--- WORK ITEM ---
Only the lines below starting at the one that contains "A similar command" and ending at the one that contains "of latch contention." are to be reproduced, exactly and with both ends kept.
——
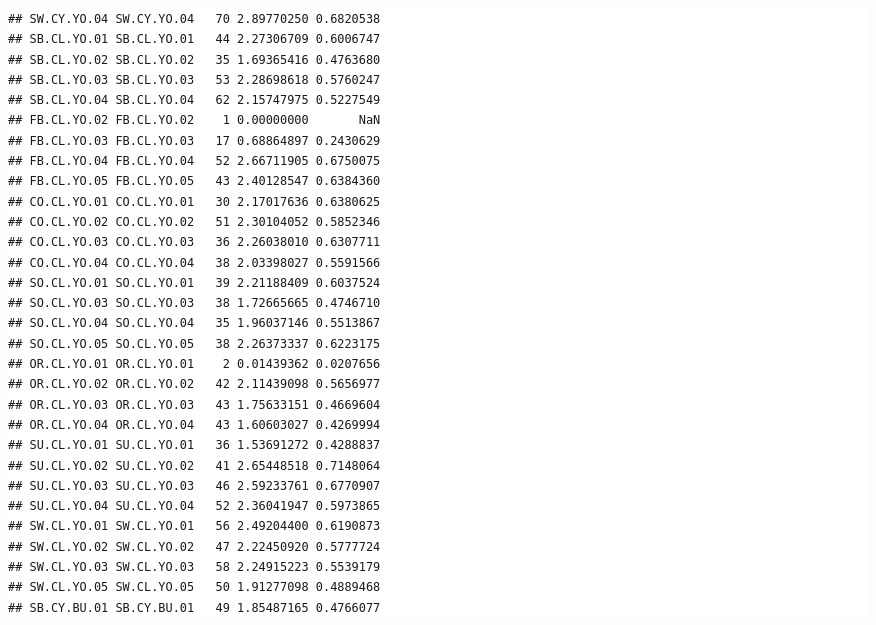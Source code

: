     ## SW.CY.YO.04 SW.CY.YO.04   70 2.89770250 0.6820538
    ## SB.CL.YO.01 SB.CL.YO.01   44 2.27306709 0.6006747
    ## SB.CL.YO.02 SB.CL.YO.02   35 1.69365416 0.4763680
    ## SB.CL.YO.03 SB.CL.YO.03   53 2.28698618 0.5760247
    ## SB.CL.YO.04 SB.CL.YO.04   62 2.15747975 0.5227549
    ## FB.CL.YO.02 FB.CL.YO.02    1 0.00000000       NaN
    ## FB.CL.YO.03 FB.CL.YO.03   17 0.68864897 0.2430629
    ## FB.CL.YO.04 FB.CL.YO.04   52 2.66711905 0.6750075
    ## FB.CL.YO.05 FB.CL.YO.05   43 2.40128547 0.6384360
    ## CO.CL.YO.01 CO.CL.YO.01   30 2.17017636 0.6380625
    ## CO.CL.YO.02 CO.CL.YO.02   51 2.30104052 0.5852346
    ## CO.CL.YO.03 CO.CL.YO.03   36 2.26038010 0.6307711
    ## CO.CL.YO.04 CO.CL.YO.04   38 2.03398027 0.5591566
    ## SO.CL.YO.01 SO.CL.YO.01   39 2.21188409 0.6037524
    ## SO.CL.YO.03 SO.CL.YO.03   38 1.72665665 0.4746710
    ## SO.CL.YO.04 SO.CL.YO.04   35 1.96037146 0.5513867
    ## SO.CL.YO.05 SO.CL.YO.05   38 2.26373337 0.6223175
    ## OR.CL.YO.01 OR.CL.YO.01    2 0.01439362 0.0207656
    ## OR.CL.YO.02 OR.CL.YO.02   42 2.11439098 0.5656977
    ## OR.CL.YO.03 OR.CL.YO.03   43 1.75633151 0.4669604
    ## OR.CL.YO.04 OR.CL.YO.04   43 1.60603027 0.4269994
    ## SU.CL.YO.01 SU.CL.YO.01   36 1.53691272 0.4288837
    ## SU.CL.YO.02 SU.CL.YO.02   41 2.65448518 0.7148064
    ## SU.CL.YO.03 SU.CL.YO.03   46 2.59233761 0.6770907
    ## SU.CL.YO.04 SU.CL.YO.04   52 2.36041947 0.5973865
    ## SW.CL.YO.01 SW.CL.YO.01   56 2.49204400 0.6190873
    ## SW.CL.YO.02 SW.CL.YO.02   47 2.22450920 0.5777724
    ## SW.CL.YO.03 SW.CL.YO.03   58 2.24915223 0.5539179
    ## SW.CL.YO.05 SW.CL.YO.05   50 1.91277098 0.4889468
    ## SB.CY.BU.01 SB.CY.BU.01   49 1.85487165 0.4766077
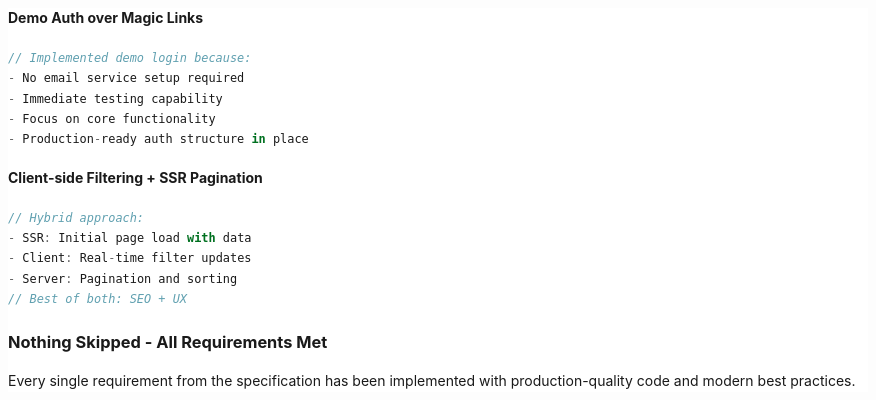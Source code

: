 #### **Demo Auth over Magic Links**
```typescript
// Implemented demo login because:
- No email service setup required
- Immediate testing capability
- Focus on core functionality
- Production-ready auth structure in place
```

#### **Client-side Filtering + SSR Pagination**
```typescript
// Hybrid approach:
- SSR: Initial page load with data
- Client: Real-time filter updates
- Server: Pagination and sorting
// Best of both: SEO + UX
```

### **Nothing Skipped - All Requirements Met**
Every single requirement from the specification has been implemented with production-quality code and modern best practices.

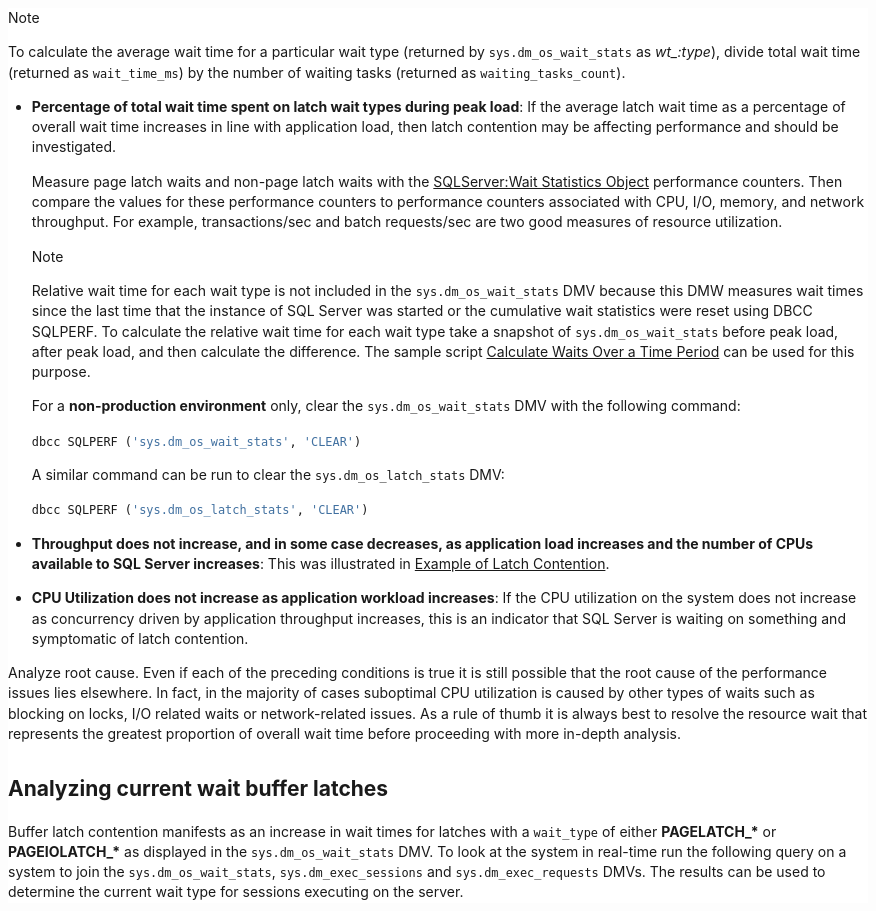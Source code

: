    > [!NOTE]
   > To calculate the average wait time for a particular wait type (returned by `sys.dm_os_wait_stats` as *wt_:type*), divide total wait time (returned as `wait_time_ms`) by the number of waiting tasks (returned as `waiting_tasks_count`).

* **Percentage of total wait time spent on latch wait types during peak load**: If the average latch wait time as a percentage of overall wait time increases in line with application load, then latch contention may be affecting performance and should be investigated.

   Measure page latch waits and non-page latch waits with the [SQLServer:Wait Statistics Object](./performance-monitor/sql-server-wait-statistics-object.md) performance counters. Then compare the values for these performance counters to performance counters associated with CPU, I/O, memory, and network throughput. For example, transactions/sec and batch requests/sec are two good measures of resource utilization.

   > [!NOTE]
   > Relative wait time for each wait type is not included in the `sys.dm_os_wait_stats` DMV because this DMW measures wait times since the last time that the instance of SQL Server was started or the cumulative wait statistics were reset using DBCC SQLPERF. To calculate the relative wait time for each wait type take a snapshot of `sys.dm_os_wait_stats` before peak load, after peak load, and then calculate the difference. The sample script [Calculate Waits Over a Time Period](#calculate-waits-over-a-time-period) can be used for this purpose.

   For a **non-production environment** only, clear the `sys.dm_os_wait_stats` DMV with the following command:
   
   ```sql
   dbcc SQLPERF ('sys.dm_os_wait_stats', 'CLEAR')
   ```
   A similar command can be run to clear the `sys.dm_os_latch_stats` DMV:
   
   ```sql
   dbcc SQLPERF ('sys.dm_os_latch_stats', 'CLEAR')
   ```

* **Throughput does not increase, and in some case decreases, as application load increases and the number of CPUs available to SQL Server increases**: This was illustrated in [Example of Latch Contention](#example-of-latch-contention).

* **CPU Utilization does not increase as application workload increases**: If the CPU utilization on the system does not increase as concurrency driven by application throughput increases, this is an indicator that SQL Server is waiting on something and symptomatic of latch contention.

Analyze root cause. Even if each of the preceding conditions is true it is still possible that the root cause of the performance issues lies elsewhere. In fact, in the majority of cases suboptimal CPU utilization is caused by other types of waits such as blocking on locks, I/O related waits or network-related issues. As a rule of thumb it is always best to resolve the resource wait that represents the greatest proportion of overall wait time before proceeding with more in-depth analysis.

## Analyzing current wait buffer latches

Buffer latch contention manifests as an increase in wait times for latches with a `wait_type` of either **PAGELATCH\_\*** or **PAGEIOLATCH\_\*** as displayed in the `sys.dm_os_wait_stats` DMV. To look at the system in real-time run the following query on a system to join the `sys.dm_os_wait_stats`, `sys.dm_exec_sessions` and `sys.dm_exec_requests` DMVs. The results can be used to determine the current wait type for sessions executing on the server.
——
--- PROBLEM SOLUTION ---
   A similar command can be run to clear the `sys.dm_os_latch_stats` DMV:
   
   ```sql
   dbcc SQLPERF ('sys.dm_os_latch_stats', 'CLEAR')
   ```

* **Throughput does not increase, and in some case decreases, as application load increases and the number of CPUs available to SQL Server increases**: This was illustrated in [Example of Latch Contention](#example-of-latch-contention).

* **CPU Utilization does not increase as application workload increases**: If the CPU utilization on the system does not increase as concurrency driven by application throughput increases, this is an indicator that SQL Server is waiting on something and symptomatic of latch contention.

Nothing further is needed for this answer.